• _WHAT THE TASK REQUIRES_: In the data that follows, every line containing the word "caption" should be returned.

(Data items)
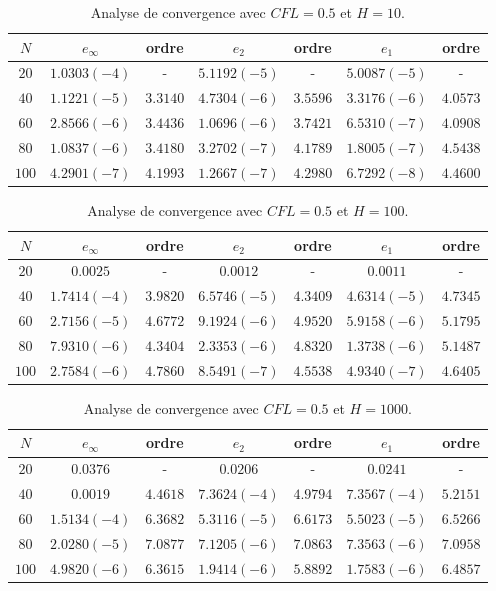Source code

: \begin{table}%
\begin{tabular}{c|c|c|c|c|c|c}
$N$ & $e_{\infty}$ & ordre & $e_2$ & ordre & $e_1$ & ordre \\ 
\hline 
\hline
$20$ & $1.0303 (-4)$ & - & $5.1192 (-5)$ & - & $5.0087 (-5)$ & - \\ 
\hline 
$40$ & $1.1221 (-5)$ & $3.3140$ & $4.7304 (-6)$ & $3.5596$ & $3.3176 (-6)$ & $4.0573$ \\ 
\hline 
$60$ & $2.8566 (-6)$ & $3.4436$ & $1.0696 (-6)$ & $3.7421$ & $6.5310 (-7)$ & $4.0908$ \\
\hline 
$80$ & $1.0837 (-6)$ & $3.4180$ & $3.2702 (-7)$ & $4.1789$ & $1.8005 (-7)$ & $4.5438$ \\ 
\hline 
$100$ & $4.2901(-7)$ & $4.1993$ & $1.2667 (-7)$ & $4.2980$ & $6.7292 (-8)$ & $4.4600$  \\ 
\end{tabular} 
\caption{Analyse de convergence avec $CFL=0.5$ et $H=10$.}
\label{CV_order8_hp10}
\end{table}

\begin{table}%
\begin{tabular}{c|c|c|c|c|c|c}
$N$ & $e_{\infty}$ & ordre & $e_2$ & ordre & $e_1$ & ordre \\ 
\hline 
\hline
$20$ & $0.0025$ & - & $0.0012$ & - & $0.0011$ & - \\ 
\hline 
$40$ & $1.7414 (-4)$ & $3.9820$ & $6.5746 (-5)$ & $4.3409$ & $4.6314 (-5)$ & $4.7345$ \\ 
\hline 
$60$ & $2.7156 (-5)$ & $4.6772$ & $9.1924 (-6)$ & $4.9520$ & $5.9158 (-6)$ & $5.1795$ \\
\hline 
$80$ & $7.9310 (-6)$ & $4.3404$ & $2.3353 (-6)$ & $4.8320$ & $1.3738 (-6)$ & $5.1487$ \\ 
\hline 
$100$ & $2.7584(-6)$ & $4.7860$ & $8.5491 (-7)$ & $4.5538$ & $4.9340 (-7)$ & $4.6405$  \\ 
\end{tabular} 
\caption{Analyse de convergence avec $CFL=0.5$ et $H=100$.}
\label{CV_order8_hp100}
\end{table}

\begin{table}%
\begin{tabular}{c|c|c|c|c|c|c}
$N$ & $e_{\infty}$ & ordre & $e_2$ & ordre & $e_1$ & ordre \\ 
\hline 
\hline
$20$ & $0.0376$ & - & $0.0206$ & - & $0.0241$ & - \\ 
\hline 
$40$ & $0.0019$ & $4.4618$ & $7.3624 (-4)$ & $4.9794$ & $7.3567 (-4)$ & $5.2151$ \\ 
\hline 
$60$ & $1.5134 (-4)$ & $6.3682$ & $5.3116 (-5)$ & $6.6173$ & $5.5023 (-5)$ & $6.5266$ \\
\hline 
$80$ & $2.0280 (-5)$ & $7.0877$ & $7.1205 (-6)$ & $7.0863$ & $7.3563 (-6)$ & $7.0958$ \\ 
\hline 
$100$ & $4.9820(-6)$ & $6.3615$ & $1.9414 (-6)$ & $5.8892$ & $1.7583 (-6)$ & $6.4857$  \\ 
\end{tabular} 
\caption{Analyse de convergence avec $CFL=0.5$ et $H=1000$.}
\label{CV_order8_hp1000}
\end{table}


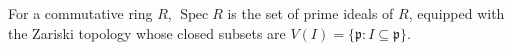 
For a commutative ring $R$, $\operatorname{Spec}R$ is the set of prime ideals of $R$, equipped with the Zariski topology whose closed subsets are $V(I)=\{\mathfrak p:I\subseteq\mathfrak p\}$.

• _ANSWER BOX_:
\caption{Analyse de convergence avec $CFL=0.5$ et $H=10$.}
\caption{Analyse de convergence avec $CFL=0.5$ et $H=100$.}
\caption{Analyse de convergence avec $CFL=0.5$ et $H=1000$.}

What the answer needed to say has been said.